よく言う抽象画などは、確かに評価がしづらいもの
のようにも見える。そのたぐいの意味で。
ノエル・キャロルの編集したTheories of art todayの中の彼の書いた
introduction導入部と、Robert Steckerの「Is it reasonable to attempt to
define art?」を読んだが(読ませてくれない部分も一杯あったが)
、アートの定義について、出来ないと諦めるのも、決まった
定義があると思うのも間違いで、諦めずにアートとは何か、より明確な答えを探して
行こうではないか、という立場だろ。
まあ、そうでなければアートは死んでしまうし、批評家という仕事は成り立たない訳
だ。
抽象彫刻のブラン・クーシにとってもコントラ・ポストは非常に重要な美術概念だが、
それさえ、殆ど世界に共通の認識はない。或いは「コウロ」とは何かも良く理解されて
ない。
美術用語の全体があやふやにしか把握されてない現状で、つまり、「正しい鑑賞」
なんてものが成り立たない現状で「良い」とか言えるのかどうか。
大体、ノエル・キャロルとかは美学者であって、美術評論家じゃなくて、実際に作品を
評価する人ではない。美術館に余り行きそうもない人だw
批評家なんてたいそうなものはいらないよ。バージンや童貞の前に
美術を覗く好事家なんてね。しかしなんかにはいるんだろうね。
正しいということと芸術の仕組みは違っていて、倫理を説くわけでも
性質の良さだけを問うわけでもない。
芸術は悪魔への安全弁として働くこともある。
人と関わるときに、現実逃避してでもしておきたい何かがあるから人類をはじめ、は芸術を
愛してきたんだろう。
芸術の空間に創造するものや宿すものはまだまだ互いを知らず不格好だけど、
それを必死でするなら女神たちも微笑むだろう。
基準というと基幹や基本的な芸術論みたいになってしまうだろうね。
準ずるということは同じ尺度で物を見てしまうという人間の評価の限界
を露呈してしまう。恣意的に芸術を製作したり関わったりすることは、
僕は大事なことじゃないかなあと考える。刺激がない、自他にということは
自分のつながっている他者の世界に成長分がないということだからね。
わからないからわかるとこまでいった、じゃ解釈癖に陥っているようだね。
うまくビジョンをずらしたり、感受性を捻じ曲げてみたり、芸術を楽しむ方法は
ごまんとあるよ。
よさ がわかるということは こてんのせかいにはじまる。にくつかしい感情や、
成長や成熟を持った感情で、いろんな言葉でいいかえられ、何度も言葉や感情に上ってくるものだ。

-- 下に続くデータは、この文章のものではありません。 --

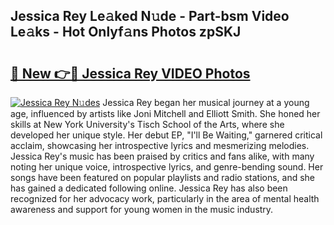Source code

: ## Jessica Rey Le𝚊ked N𝚞de - Part-bsm Video Le𝚊ks - Hot Onlyf𝚊ns Photos zpSKJ

# <h2><a href="http://ab36106.deff.icu/?id=Jessica+Rey">🔗 New 👉🔴 Jessica Rey VIDEO Photos</a></h2>

[![Jessica Rey N𝚞des](https://i.imgur.com/rIISA9y.gif)](http://ab36106.deff.icu/?id=Jessica+Rey)
Jessica Rey began her musical journey at a young age, influenced by artists like Joni Mitchell and Elliott Smith. She honed her skills at New York University's Tisch School of the Arts, where she developed her unique style. Her debut EP, "I'll Be Waiting," garnered critical acclaim, showcasing her introspective lyrics and mesmerizing melodies. Jessica Rey's music has been praised by critics and fans alike, with many noting her unique voice, introspective lyrics, and genre-bending sound. Her songs have been featured on popular playlists and radio stations, and she has gained a dedicated following online. Jessica Rey has also been recognized for her advocacy work, particularly in the area of mental health awareness and support for young women in the music industry.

よさ もうそんなことばはのこっていないけど。よさには郷愁が成立しないものだとしてもそれだからただようのだろう。古典が純文学なのであって、賞金目当ての
若い時代のテキストではまだ甘い。広く古典の書を読み解いてみよう。
良さがわかる部分があるのはわずかにでもね、は良子さんにであったからだろうな。